This is the human function curve, the model which underlies what I wrote about our sense of unbreakability yesterday.
Performance (the capacity to act effectively on what we intend) is shown on the vertical axis. The horizontal axis shows what happens as stress or bodily arousal increases.
Some features of this graph that are worth noticing.
(1) The anabolic phase
Up until the inflection point in the middle of the graph, performance increases as stress increases. Some people call this ‘good stress’. It’s a function of our active engagement, our awakeness to what we’re doing, and our care.
In straightforward terms, the more we care and the more engaged and active we get, the more our capacity to act effectively increases. In this phase the body is in an anabolic state, actively supporting its own growth, energy, and self-maintenance.
And with sufficient attention to cycles of self-care, rest, exercise, and support – which help us stay towards the left side of the curve – it can be possible to remain in the anabolic phase over long periods.
(2) The catabolic phase
But there is a certain level of stress and activity, which differs for each of us, when the body’s response changes.

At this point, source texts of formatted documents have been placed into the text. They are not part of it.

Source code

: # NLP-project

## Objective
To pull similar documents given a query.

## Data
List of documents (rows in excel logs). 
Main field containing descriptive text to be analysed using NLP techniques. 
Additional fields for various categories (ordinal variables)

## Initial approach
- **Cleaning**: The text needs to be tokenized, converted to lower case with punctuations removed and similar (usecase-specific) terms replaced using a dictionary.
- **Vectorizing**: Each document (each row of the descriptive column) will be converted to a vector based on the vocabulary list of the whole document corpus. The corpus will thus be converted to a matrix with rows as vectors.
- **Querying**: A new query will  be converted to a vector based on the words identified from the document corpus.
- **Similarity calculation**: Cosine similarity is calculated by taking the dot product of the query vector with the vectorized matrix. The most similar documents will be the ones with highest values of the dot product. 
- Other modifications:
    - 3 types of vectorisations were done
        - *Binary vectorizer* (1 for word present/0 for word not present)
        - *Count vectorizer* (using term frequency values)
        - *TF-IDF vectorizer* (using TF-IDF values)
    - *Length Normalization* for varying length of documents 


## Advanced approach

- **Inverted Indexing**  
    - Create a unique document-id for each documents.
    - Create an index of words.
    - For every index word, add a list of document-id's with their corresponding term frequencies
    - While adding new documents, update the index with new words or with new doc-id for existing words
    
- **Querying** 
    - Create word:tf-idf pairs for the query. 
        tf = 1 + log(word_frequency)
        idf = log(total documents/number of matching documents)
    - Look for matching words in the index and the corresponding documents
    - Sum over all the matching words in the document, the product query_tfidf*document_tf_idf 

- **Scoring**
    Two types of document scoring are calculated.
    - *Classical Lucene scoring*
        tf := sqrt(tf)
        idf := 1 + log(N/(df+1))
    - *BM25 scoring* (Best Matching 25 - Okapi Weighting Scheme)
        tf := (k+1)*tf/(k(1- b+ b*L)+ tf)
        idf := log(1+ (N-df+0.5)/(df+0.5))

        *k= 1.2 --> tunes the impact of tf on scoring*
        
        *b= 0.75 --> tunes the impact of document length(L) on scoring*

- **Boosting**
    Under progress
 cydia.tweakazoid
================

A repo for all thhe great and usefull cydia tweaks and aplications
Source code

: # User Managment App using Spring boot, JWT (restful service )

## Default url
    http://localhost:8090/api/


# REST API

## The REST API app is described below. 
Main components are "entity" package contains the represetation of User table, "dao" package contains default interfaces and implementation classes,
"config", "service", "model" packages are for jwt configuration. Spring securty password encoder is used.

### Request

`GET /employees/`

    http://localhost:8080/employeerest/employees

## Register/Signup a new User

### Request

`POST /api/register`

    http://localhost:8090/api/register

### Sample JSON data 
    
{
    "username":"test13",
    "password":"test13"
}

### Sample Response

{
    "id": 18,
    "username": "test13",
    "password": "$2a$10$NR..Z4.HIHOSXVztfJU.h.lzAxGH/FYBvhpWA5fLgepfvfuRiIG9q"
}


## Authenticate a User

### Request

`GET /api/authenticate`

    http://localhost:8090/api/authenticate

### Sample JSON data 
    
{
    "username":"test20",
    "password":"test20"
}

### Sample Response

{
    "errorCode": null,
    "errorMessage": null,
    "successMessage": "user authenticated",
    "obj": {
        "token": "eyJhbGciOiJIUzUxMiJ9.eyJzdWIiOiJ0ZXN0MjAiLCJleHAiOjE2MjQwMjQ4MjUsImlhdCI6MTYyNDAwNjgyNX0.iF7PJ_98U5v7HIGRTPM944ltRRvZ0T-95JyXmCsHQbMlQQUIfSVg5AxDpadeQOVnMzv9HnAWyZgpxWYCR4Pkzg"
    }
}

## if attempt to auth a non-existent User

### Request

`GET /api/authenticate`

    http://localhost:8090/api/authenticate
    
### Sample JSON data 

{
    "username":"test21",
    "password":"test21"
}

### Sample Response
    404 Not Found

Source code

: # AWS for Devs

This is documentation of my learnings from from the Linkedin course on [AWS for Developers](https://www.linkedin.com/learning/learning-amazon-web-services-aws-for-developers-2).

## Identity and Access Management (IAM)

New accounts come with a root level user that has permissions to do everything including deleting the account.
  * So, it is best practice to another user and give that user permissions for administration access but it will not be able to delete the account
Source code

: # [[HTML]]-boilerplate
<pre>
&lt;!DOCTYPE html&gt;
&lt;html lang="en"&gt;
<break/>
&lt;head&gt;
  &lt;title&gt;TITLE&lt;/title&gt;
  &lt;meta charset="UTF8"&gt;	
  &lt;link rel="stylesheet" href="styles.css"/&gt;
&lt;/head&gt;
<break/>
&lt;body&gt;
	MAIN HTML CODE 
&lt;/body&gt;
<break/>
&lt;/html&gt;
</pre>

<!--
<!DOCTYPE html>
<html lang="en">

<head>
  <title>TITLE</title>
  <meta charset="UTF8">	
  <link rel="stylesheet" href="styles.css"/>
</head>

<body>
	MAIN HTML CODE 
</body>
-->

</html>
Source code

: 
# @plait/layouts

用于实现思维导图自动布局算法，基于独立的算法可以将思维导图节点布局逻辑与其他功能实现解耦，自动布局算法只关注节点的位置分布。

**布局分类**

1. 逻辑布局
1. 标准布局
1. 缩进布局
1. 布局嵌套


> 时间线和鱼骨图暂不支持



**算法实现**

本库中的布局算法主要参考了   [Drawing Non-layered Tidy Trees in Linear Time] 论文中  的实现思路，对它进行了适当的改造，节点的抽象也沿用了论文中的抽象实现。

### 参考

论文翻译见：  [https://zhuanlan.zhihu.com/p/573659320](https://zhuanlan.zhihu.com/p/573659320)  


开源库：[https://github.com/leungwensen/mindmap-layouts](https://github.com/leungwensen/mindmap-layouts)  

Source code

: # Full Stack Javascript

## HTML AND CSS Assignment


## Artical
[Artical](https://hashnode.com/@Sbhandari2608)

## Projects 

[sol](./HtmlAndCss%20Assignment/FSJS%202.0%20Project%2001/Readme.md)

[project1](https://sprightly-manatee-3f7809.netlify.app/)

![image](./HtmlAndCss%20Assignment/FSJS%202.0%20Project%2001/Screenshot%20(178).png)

In this catabolic or over-extended phase, the body starts to break down its own structure in order to supply the energy that’s required.
Just past the inflection point – if we notice – it’s still possible to restore ourselves by stopping and taking exquisite care. Sleep, appropriate and nourishing food, rest, and attention from others can return us to our self-generating capacities.
(3) Tipping past exhaustion
Because we’ve experienced increasing performance with increasing effort, and because we live in a culture which pays the body scant attention and seriously underestimates the need for renewing practices, we readily misinterpret what’s going on in the catabolic phase.
We think that our shrinking capacity is because we’re not trying hard enough – and our extra efforts push us to the right on the graph, exactly the direction that will cause us most harm.
What works in the anabolic phase is totally inappropriate for the catabolic phase. Here, the more we try the more we damage ourselves and the more our capacity decreases.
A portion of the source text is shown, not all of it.